=== EXERCISE ===
The entries below contain a line with "- 🚀 **Идеально для PR** проверок" and a line with "- Python, YAML, JSON, Shell scripts". Quote exactly those two lines and all lines between them.
---- SOURCE MATERIAL
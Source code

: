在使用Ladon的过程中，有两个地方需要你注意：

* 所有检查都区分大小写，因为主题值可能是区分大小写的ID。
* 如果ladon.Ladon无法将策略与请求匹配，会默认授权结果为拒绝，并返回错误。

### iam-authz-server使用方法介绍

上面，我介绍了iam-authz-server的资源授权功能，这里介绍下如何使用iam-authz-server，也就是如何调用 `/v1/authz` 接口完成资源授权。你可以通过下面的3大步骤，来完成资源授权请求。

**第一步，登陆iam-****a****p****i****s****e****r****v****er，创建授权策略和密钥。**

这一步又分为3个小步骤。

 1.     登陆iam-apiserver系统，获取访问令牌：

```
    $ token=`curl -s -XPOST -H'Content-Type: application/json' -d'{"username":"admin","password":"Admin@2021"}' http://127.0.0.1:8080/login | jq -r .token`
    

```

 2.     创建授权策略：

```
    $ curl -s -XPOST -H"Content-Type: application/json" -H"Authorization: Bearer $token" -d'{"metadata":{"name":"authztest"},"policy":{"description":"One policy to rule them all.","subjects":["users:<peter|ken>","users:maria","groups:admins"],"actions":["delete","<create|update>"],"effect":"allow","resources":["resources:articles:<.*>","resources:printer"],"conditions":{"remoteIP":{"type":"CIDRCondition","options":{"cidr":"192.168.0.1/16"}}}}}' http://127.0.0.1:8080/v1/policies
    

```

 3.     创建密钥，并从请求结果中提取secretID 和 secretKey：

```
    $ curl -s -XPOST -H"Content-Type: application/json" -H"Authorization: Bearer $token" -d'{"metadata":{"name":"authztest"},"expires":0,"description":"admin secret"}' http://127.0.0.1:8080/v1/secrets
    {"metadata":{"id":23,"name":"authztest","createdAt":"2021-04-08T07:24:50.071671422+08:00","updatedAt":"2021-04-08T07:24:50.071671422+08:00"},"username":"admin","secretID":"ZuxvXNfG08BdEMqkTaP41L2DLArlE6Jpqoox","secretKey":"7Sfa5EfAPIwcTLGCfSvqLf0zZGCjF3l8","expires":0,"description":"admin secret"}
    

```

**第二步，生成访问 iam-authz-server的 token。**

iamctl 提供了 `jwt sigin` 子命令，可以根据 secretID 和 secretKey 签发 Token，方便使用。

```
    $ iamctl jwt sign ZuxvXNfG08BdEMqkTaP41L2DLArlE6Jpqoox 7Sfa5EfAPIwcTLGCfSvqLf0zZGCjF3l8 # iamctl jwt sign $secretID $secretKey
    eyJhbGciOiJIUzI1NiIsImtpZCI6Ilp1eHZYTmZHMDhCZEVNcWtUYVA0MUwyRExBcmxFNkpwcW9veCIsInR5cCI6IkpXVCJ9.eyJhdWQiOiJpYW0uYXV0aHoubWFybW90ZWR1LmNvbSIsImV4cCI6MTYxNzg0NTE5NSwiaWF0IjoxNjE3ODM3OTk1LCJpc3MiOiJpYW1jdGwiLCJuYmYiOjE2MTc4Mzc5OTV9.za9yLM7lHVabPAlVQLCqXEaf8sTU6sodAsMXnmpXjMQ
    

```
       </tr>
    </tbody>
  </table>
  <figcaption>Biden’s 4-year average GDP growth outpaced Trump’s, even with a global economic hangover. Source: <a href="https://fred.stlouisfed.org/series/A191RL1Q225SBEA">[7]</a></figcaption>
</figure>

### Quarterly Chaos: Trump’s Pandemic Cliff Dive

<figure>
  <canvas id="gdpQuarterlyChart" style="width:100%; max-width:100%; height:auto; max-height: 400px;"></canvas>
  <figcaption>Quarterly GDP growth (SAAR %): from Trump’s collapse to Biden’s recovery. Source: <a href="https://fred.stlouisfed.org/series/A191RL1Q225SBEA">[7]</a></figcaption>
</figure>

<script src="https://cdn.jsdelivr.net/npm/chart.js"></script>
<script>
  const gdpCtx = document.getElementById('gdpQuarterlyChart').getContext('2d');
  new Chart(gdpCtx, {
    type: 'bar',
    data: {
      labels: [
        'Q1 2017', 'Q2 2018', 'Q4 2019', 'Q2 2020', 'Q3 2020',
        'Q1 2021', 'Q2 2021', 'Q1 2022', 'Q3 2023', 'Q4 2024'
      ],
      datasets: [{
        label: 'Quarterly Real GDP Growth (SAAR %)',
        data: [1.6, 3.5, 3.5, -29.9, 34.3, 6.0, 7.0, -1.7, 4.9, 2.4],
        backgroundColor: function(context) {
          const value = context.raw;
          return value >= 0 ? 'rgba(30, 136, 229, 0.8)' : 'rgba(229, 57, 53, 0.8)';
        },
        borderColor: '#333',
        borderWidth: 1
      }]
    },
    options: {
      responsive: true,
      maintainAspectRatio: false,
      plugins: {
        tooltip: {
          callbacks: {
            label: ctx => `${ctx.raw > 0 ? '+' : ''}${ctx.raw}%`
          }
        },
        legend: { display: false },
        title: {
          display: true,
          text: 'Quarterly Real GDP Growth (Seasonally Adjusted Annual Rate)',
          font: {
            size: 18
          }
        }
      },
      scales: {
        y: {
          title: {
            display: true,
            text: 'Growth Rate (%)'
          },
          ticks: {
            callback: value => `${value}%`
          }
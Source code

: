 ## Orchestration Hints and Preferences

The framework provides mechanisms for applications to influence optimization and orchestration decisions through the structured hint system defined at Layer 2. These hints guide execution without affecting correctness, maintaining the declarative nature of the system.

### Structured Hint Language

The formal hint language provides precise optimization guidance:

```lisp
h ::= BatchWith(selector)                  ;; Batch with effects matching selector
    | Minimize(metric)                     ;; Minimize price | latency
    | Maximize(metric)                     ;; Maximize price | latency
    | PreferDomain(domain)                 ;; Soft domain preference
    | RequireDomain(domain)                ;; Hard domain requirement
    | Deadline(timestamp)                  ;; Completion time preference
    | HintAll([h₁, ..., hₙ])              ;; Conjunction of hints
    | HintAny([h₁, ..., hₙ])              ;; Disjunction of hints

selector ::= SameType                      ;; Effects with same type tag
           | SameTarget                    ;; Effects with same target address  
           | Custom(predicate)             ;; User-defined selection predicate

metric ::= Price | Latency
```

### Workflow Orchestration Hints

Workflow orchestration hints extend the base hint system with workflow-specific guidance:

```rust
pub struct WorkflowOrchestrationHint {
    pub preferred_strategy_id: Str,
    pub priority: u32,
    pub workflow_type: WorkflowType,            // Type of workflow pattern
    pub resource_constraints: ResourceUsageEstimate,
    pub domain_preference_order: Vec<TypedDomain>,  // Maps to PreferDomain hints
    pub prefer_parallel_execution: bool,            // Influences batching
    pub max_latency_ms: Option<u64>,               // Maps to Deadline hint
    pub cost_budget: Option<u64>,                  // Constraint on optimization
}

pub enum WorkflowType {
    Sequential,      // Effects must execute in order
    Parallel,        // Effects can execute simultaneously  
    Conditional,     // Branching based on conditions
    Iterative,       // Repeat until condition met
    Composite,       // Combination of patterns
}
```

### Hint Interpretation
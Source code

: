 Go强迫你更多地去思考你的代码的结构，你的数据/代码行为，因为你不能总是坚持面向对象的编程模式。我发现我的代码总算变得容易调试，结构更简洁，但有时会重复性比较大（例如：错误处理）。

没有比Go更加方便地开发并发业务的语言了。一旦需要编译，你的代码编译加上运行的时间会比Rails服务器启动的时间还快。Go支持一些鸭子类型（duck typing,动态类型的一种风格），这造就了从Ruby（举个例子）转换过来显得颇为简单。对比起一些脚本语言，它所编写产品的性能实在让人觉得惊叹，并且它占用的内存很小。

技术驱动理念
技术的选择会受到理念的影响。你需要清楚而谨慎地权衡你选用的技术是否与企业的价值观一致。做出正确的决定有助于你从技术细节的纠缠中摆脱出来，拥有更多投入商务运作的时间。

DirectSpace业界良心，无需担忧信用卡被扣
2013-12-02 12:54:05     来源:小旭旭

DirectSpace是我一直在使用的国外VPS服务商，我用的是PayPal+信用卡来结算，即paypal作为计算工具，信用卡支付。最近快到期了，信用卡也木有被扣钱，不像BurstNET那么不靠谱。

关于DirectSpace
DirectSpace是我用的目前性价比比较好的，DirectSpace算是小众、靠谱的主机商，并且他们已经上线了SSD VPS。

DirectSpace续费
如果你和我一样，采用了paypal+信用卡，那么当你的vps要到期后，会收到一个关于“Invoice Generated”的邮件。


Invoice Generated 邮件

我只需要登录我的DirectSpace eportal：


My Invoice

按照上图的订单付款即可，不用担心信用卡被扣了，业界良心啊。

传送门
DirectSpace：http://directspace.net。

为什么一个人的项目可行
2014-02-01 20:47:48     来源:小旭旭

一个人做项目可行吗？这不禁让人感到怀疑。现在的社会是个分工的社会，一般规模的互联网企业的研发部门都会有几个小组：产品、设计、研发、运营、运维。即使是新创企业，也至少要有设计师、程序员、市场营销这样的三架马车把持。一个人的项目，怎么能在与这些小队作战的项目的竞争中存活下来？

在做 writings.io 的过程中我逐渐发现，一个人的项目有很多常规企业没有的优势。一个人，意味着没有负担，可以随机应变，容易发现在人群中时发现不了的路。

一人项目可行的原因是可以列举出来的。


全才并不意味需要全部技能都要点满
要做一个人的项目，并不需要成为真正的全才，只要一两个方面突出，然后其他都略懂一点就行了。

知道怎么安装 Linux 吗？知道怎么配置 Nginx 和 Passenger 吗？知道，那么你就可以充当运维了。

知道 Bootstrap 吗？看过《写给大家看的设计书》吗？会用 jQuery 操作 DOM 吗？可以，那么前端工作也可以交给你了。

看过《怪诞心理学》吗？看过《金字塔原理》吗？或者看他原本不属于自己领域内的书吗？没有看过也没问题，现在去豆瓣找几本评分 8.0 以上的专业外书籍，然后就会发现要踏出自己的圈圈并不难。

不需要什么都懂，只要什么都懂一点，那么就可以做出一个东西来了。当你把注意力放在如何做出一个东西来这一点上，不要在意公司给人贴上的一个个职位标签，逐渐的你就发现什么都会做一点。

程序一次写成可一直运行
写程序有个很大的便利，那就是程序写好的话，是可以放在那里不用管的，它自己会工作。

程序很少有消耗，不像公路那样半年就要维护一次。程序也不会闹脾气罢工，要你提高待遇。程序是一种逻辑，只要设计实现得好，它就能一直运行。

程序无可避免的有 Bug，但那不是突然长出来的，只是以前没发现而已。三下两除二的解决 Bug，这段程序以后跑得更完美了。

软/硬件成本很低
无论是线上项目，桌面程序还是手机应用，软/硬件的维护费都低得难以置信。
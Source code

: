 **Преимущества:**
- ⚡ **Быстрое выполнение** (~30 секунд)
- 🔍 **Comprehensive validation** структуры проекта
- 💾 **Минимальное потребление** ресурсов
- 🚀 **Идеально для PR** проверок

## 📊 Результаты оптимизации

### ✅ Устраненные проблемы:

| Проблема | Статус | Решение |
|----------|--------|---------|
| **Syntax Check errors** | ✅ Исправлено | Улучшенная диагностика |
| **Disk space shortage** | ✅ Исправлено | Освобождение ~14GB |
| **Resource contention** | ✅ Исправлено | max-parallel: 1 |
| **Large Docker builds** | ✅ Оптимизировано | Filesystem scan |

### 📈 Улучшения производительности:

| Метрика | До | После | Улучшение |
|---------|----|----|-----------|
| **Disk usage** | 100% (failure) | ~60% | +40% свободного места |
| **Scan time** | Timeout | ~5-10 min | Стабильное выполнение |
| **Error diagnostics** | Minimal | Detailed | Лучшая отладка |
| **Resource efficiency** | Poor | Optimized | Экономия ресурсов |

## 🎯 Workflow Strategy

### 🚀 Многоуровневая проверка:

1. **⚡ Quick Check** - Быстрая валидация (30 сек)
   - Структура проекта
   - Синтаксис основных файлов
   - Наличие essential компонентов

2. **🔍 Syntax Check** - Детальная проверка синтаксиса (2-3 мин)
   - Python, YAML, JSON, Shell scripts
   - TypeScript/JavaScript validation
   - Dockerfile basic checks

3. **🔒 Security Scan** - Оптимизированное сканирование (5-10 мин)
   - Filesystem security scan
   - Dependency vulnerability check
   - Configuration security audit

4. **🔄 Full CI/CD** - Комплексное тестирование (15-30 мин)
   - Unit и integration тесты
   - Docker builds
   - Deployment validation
--------
=== RESPONSE AREA ===
- 🚀 **Идеально для PR** проверок

## 📊 Результаты оптимизации

### ✅ Устраненные проблемы:

| Проблема | Статус | Решение |
|----------|--------|---------|
| **Syntax Check errors** | ✅ Исправлено | Улучшенная диагностика |
| **Disk space shortage** | ✅ Исправлено | Освобождение ~14GB |
| **Resource contention** | ✅ Исправлено | max-parallel: 1 |
| **Large Docker builds** | ✅ Оптимизировано | Filesystem scan |

### 📈 Улучшения производительности:

| Метрика | До | После | Улучшение |
|---------|----|----|-----------|
| **Disk usage** | 100% (failure) | ~60% | +40% свободного места |
| **Scan time** | Timeout | ~5-10 min | Стабильное выполнение |
| **Error diagnostics** | Minimal | Detailed | Лучшая отладка |
| **Resource efficiency** | Poor | Optimized | Экономия ресурсов |

## 🎯 Workflow Strategy

### 🚀 Многоуровневая проверка:

1. **⚡ Quick Check** - Быстрая валидация (30 сек)
   - Структура проекта
   - Синтаксис основных файлов
   - Наличие essential компонентов

2. **🔍 Syntax Check** - Детальная проверка синтаксиса (2-3 мин)
   - Python, YAML, JSON, Shell scripts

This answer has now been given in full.